My lack of knowledge of the criminal justice system led me to learn more about the resources out there for those looking to re-enter the workplace. WPA, for example, works with women at all stages of criminal justice involvement. They help women achieve what is most important to them—finding safe and affordable housing, preparing for job interviews, reuniting with their children, gaining peer support from other women, learning household budgeting and skills for daily life, and much more. It’s organizations and companies like WPA that are working to change the stigma.Talking about a criminal record or previous incarceration is a taboo topic—particularly in the workplace. But with “roughly 70 million adults in this country [with] criminal records” and 10 million of those individuals returning to their communities from incarceration each year, it’s time that we change that.A recent analysis by the Prison Policy Initiative shows that “formerly incarcerated people are unemployed at a rate of over 27 percent” which is “higher than the total U.S. unemployment rate during any historical period, including the Great Depression.” Compounding the issue, while employers express an openness to hire people with criminal records, evidence shows that having a record cuts employer callback rates in half. And because that’s not enough already, the problem is worse for women of color. Previously incarcerated black women experience higher unemployment rates (37 percent higher than the general population,) than white men, who have the lowest (14 percent.)


I spoke with Cecile, Kamilah, and Jennifer to learn about their experiences in the workplace post-incarceration. We covered the hardships they’re overcoming, the successes they’ve achieved, and why workplace culture needs to make room for diversity.
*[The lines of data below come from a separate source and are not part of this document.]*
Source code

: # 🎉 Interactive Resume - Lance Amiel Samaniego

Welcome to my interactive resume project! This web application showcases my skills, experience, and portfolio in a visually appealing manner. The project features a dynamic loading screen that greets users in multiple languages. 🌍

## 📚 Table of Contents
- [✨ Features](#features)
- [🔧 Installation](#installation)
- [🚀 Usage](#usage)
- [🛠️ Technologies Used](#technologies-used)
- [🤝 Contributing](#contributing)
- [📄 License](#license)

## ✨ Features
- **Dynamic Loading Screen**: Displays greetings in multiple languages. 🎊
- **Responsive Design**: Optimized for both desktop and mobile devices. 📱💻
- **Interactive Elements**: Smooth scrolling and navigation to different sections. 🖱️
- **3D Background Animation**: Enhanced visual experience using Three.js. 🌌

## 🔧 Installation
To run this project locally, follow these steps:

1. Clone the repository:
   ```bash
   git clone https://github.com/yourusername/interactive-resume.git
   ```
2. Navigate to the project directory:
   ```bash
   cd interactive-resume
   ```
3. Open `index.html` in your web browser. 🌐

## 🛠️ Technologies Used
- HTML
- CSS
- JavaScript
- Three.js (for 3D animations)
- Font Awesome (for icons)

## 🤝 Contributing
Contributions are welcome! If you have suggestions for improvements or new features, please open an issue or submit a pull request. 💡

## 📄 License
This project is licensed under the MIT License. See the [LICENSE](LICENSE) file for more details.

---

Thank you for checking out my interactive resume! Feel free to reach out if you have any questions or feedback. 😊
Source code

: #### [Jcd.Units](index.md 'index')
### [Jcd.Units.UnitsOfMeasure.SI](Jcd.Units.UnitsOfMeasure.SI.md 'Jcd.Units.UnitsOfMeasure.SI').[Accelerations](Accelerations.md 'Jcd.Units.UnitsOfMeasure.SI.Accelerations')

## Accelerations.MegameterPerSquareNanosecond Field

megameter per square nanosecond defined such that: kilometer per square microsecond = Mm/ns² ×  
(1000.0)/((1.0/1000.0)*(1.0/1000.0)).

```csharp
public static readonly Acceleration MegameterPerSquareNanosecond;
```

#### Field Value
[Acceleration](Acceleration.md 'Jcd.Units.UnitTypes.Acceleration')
We can all learn from their stories—previously incarcerated or not—because once we start listening to each other and open our minds, we can start making real change.


When I first learned about Cecile’s recent accomplishments, I was floored. She’s completed a 16-week fellowship with Bloomberg, in which she learned the intricate ins-and-outs of the catering business, and is gearing up to start school at Hunter College to receive her Master’s in Social Work (MSW) in Clinical Social Work. All at the age of 53. And she’s not stopping there—with the dream of starting her own restaurant one day, she has her eyes set on a very bright future.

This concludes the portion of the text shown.